# WORK REQUEST
I need every line of the material below that includes the string "radar".
┄┄┄┄┄┄┄┄┄┄┄┄┄┄┄┄┄┄┄┄
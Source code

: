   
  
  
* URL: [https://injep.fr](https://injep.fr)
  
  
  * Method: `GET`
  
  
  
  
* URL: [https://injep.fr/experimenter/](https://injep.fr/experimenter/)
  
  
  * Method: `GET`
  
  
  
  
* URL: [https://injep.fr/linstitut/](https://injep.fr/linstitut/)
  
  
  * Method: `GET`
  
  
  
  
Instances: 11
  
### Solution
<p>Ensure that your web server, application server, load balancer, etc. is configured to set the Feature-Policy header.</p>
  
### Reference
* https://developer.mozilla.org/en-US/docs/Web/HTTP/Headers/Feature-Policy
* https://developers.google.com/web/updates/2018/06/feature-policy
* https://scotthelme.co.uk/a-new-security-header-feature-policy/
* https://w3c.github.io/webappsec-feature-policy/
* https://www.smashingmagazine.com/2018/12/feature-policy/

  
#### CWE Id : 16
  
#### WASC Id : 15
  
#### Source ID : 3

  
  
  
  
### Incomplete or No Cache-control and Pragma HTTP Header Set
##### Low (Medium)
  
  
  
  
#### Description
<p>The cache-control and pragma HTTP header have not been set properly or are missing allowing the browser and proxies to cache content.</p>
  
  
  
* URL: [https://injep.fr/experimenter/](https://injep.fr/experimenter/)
┄┄┄┄┄┄┄┄┄┄┄┄┄┄┄┄┄┄┄┄
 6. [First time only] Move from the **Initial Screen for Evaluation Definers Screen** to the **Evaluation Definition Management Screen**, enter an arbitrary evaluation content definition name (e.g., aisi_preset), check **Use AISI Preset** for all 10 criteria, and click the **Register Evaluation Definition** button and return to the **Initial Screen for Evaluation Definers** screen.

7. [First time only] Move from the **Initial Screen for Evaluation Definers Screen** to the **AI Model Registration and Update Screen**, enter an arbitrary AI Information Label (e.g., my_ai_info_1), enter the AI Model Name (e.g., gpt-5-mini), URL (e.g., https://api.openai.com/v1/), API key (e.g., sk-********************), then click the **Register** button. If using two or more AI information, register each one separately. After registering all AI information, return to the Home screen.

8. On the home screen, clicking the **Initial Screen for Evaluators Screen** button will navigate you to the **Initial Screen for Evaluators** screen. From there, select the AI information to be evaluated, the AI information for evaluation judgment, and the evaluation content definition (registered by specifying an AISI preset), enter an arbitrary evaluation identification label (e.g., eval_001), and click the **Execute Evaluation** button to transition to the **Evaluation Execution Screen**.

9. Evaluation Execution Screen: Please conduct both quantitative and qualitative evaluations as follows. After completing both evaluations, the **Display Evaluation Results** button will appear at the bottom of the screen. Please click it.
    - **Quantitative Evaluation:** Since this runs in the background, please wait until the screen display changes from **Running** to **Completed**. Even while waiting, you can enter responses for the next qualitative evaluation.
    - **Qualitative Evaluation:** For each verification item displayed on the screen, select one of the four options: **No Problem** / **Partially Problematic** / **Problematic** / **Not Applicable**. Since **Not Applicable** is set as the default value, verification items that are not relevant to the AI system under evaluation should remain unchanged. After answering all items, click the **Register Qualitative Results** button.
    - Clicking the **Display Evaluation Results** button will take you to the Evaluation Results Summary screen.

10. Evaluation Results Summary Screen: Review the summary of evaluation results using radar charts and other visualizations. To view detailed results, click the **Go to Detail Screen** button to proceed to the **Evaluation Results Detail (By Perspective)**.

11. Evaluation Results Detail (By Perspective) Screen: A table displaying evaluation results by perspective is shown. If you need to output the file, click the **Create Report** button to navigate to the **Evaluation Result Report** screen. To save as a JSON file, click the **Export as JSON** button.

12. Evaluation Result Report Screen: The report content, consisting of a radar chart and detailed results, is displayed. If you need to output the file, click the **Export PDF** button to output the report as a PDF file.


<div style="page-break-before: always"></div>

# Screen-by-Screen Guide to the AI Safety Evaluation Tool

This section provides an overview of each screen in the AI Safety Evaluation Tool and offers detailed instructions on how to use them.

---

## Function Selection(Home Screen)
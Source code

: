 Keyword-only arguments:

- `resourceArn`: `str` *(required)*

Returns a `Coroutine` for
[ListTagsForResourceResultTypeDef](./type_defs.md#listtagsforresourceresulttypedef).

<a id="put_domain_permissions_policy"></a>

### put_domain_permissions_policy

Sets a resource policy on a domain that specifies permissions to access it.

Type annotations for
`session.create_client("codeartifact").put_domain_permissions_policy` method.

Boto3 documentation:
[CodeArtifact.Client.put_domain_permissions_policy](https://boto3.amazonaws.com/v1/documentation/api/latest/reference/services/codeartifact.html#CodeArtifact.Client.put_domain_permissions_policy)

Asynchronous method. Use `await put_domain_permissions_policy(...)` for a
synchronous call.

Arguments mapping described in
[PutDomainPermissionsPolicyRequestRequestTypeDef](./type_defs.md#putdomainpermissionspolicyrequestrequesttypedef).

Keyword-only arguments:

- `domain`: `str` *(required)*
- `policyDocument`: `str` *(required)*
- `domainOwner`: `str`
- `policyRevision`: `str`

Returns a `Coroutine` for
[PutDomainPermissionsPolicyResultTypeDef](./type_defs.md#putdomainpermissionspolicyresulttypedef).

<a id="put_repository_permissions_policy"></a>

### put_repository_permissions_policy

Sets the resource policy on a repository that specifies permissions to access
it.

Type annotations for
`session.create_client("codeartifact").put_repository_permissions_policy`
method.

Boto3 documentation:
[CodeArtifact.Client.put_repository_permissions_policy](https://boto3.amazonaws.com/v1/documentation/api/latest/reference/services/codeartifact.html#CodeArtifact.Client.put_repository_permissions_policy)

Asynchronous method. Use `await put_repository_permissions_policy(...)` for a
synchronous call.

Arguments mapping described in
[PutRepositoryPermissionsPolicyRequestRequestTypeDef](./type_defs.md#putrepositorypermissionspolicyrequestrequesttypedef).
┄┄┄┄┄┄┄┄┄┄┄┄┄┄┄┄┄┄┄┄
# YOUR RESPONSE
10. Evaluation Results Summary Screen: Review the summary of evaluation results using radar charts and other visualizations. To view detailed results, click the **Go to Detail Screen** button to proceed to the **Evaluation Results Detail (By Perspective)**.
12. Evaluation Result Report Screen: The report content, consisting of a radar chart and detailed results, is displayed. If you need to output the file, click the **Export PDF** button to output the report as a PDF file.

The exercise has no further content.